• [WORK INSTRUCTIONS]: Every entry below should appear in the answer exactly as written, apart from the pictures.

• [GIVEN RECORDS]:
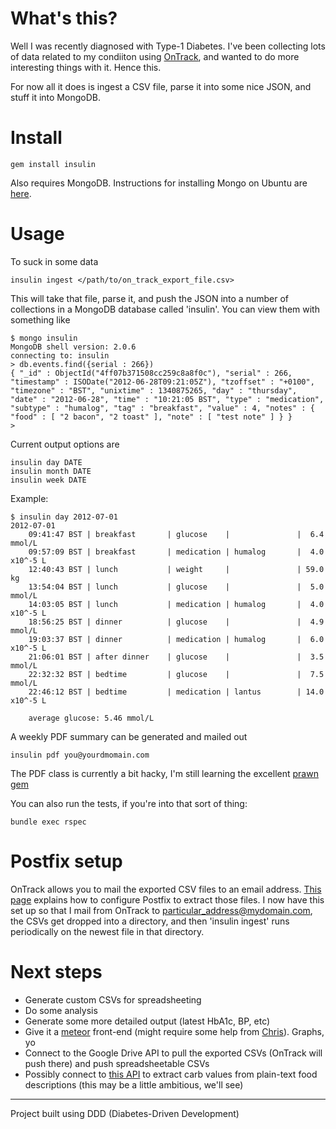 What's this?
============

Well I was recently diagnosed with Type-1 Diabetes. I've been collecting lots of data related to my condiiton using [OnTrack](https://play.google.com/store/apps/details?id=com.gexperts.ontrack), and wanted to do more interesting things with it. Hence this.

For now all it does is ingest a CSV file, parse it into some nice JSON, and stuff it into MongoDB.

Install
=======

    gem install insulin

Also requires MongoDB. Instructions for installing Mongo on Ubuntu are [here](http://docs.mongodb.org/manual/tutorial/install-mongodb-on-debian-or-ubuntu-linux/).

Usage
=====

To suck in some data

    insulin ingest </path/to/on_track_export_file.csv>

This will take that file, parse it, and push the JSON into a number of collections in a MongoDB database called 'insulin'. You can view them with something like

    $ mongo insulin
    MongoDB shell version: 2.0.6
    connecting to: insulin
    > db.events.find({serial : 266})
    { "_id" : ObjectId("4ff07b371508cc259c8a8f0c"), "serial" : 266, "timestamp" : ISODate("2012-06-28T09:21:05Z"), "tzoffset" : "+0100", "timezone" : "BST", "unixtime" : 1340875265, "day" : "thursday", "date" : "2012-06-28", "time" : "10:21:05 BST", "type" : "medication", "subtype" : "humalog", "tag" : "breakfast", "value" : 4, "notes" : { "food" : [ "2 bacon", "2 toast" ], "note" : [ "test note" ] } }
    > 

Current output options are

    insulin day DATE
    insulin month DATE
    insulin week DATE

Example:

    $ insulin day 2012-07-01
    2012-07-01
        09:41:47 BST | breakfast       | glucose    |               |  6.4 mmol/L
        09:57:09 BST | breakfast       | medication | humalog       |  4.0 x10^-5 L
        12:40:43 BST | lunch           | weight     |               | 59.0 kg
        13:54:04 BST | lunch           | glucose    |               |  5.0 mmol/L
        14:03:05 BST | lunch           | medication | humalog       |  4.0 x10^-5 L
        18:56:25 BST | dinner          | glucose    |               |  4.9 mmol/L
        19:03:37 BST | dinner          | medication | humalog       |  6.0 x10^-5 L
        21:06:01 BST | after dinner    | glucose    |               |  3.5 mmol/L
        22:32:32 BST | bedtime         | glucose    |               |  7.5 mmol/L
        22:46:12 BST | bedtime         | medication | lantus        | 14.0 x10^-5 L

        average glucose: 5.46 mmol/L

A weekly PDF summary can be generated and mailed out

    insulin pdf you@yourdmomain.com

The PDF class is currently a bit hacky, I'm still learning the excellent [prawn gem](https://github.com/prawnpdf/prawn)

You can also run the tests, if you're into that sort of thing:

    bundle exec rspec

Postfix setup
=============

OnTrack allows you to mail the exported CSV files to an email address. [This page](http://tech.jeffri.es/2010/09/automatic-ripping-and-saving-email-attachments-with-postfix/) explains how to configure Postfix to extract those files. I now have this set up so that I mail from OnTrack to particular_address@mydomain.com, the CSVs get dropped into a directory, and then 'insulin ingest' runs periodically on the newest file in that directory.

Next steps
==========

* Generate custom CSVs for spreadsheeting
* Do some analysis
* Generate some more detailed output (latest HbA1c, BP, etc)
* Give it a [meteor](http://meteor.com/) front-end (might require some help from [Chris](https://github.com/mrchrisadams)). Graphs, yo
* Connect to the Google Drive API to pull the exported CSVs (OnTrack will push there) and push spreadsheetable CSVs
* Possibly connect to [this API](http://platform.fatsecret.com/api/) to extract carb values from plain-text food descriptions (this may be a little ambitious, we'll see)

---

Project built using DDD (Diabetes-Driven Development)
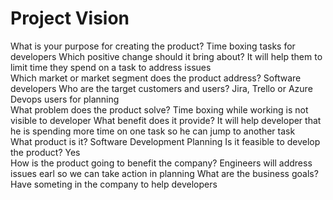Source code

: # Project Vision

<!-- Machine-readable project vision (test version) -->

<projectVision>
  <section title="Vision">
    <question>What is your purpose for creating the product?</question>
    <answer>Time boxing tasks for developers</answer>
    <question>Which positive change should it bring about?</question>
    <answer>It will help them to limit time they spend on a task to address issues</answer>
  </section>
  <section title="Target Group">
    <question>Which market or market segment does the product address?</question>
    <answer>Software developers</answer>
    <question>Who are the target customers and users?</question>
    <answer>Jira, Trello or Azure Devops users for planning</answer>
  </section>
  <section title="Needs">
    <question>What problem does the product solve?</question>
    <answer>Time boxing while working is not visible to developer</answer>
    <question>What benefit does it provide?</question>
    <answer>It will help developer that he is spending more time on one task so he can jump to another task</answer>
  </section>
  <section title="Product">
    <question>What product is it?</question>
    <answer>Software Development Planning</answer>
    <question>Is it feasible to develop the product?</question>
    <answer>Yes</answer>
  </section>
  <section title="Business Goals">
    <question>How is the product going to benefit the company?</question>
    <answer>Engineers will address issues earl so we can take action in planning</answer>
    <question>What are the business goals?</question>
    <answer>Have someting in the company to help developers</answer>
  </section>
</projectVision>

• [EXPECTED OUTPUT]:
 What's this?
============

Well I was recently diagnosed with Type-1 Diabetes. I've been collecting lots of data related to my condiiton using [OnTrack](https://play.google.com/store/apps/details?id=com.gexperts.ontrack), and wanted to do more interesting things with it. Hence this.

For now all it does is ingest a CSV file, parse it into some nice JSON, and stuff it into MongoDB.

Install
=======

    gem install insulin

Also requires MongoDB. Instructions for installing Mongo on Ubuntu are [here](http://docs.mongodb.org/manual/tutorial/install-mongodb-on-debian-or-ubuntu-linux/).

Usage
=====

To suck in some data

    insulin ingest </path/to/on_track_export_file.csv>

This will take that file, parse it, and push the JSON into a number of collections in a MongoDB database called 'insulin'. You can view them with something like

    $ mongo insulin
    MongoDB shell version: 2.0.6
    connecting to: insulin
    > db.events.find({serial : 266})
    { "_id" : ObjectId("4ff07b371508cc259c8a8f0c"), "serial" : 266, "timestamp" : ISODate("2012-06-28T09:21:05Z"), "tzoffset" : "+0100", "timezone" : "BST", "unixtime" : 1340875265, "day" : "thursday", "date" : "2012-06-28", "time" : "10:21:05 BST", "type" : "medication", "subtype" : "humalog", "tag" : "breakfast", "value" : 4, "notes" : { "food" : [ "2 bacon", "2 toast" ], "note" : [ "test note" ] } }
    > 

Current output options are

    insulin day DATE
    insulin month DATE
    insulin week DATE

Example:

    $ insulin day 2012-07-01
    2012-07-01
        09:41:47 BST | breakfast       | glucose    |               |  6.4 mmol/L
        09:57:09 BST | breakfast       | medication | humalog       |  4.0 x10^-5 L
        12:40:43 BST | lunch           | weight     |               | 59.0 kg
        13:54:04 BST | lunch           | glucose    |               |  5.0 mmol/L
        14:03:05 BST | lunch           | medication | humalog       |  4.0 x10^-5 L
        18:56:25 BST | dinner          | glucose    |               |  4.9 mmol/L
        19:03:37 BST | dinner          | medication | humalog       |  6.0 x10^-5 L
        21:06:01 BST | after dinner    | glucose    |               |  3.5 mmol/L
        22:32:32 BST | bedtime         | glucose    |               |  7.5 mmol/L
        22:46:12 BST | bedtime         | medication | lantus        | 14.0 x10^-5 L

        average glucose: 5.46 mmol/L

A weekly PDF summary can be generated and mailed out

    insulin pdf you@yourdmomain.com

The PDF class is currently a bit hacky, I'm still learning the excellent [prawn gem](https://github.com/prawnpdf/prawn)

You can also run the tests, if you're into that sort of thing:

    bundle exec rspec

Postfix setup
=============

OnTrack allows you to mail the exported CSV files to an email address. [This page](http://tech.jeffri.es/2010/09/automatic-ripping-and-saving-email-attachments-with-postfix/) explains how to configure Postfix to extract those files. I now have this set up so that I mail from OnTrack to particular_address@mydomain.com, the CSVs get dropped into a directory, and then 'insulin ingest' runs periodically on the newest file in that directory.

Next steps
==========

* Generate custom CSVs for spreadsheeting
* Do some analysis
* Generate some more detailed output (latest HbA1c, BP, etc)
* Give it a [meteor](http://meteor.com/) front-end (might require some help from [Chris](https://github.com/mrchrisadams)). Graphs, yo
* Connect to the Google Drive API to pull the exported CSVs (OnTrack will push there) and push spreadsheetable CSVs
* Possibly connect to [this API](http://platform.fatsecret.com/api/) to extract carb values from plain-text food descriptions (this may be a little ambitious, we'll see)

---

Project built using DDD (Diabetes-Driven Development)
Source code

: # Project Vision

<!-- Machine-readable project vision (test version) -->

<projectVision>
  <section title="Vision">
    <question>What is your purpose for creating the product?</question>
    <answer>Time boxing tasks for developers</answer>
    <question>Which positive change should it bring about?</question>
    <answer>It will help them to limit time they spend on a task to address issues</answer>
  </section>
  <section title="Target Group">
    <question>Which market or market segment does the product address?</question>
    <answer>Software developers</answer>
    <question>Who are the target customers and users?</question>
    <answer>Jira, Trello or Azure Devops users for planning</answer>
  </section>
  <section title="Needs">
    <question>What problem does the product solve?</question>
    <answer>Time boxing while working is not visible to developer</answer>
    <question>What benefit does it provide?</question>
    <answer>It will help developer that he is spending more time on one task so he can jump to another task</answer>
  </section>
  <section title="Product">
    <question>What product is it?</question>
    <answer>Software Development Planning</answer>
    <question>Is it feasible to develop the product?</question>
    <answer>Yes</answer>
  </section>
  <section title="Business Goals">
    <question>How is the product going to benefit the company?</question>
    <answer>Engineers will address issues earl so we can take action in planning</answer>
    <question>What are the business goals?</question>
    <answer>Have someting in the company to help developers</answer>
  </section>
</projectVision>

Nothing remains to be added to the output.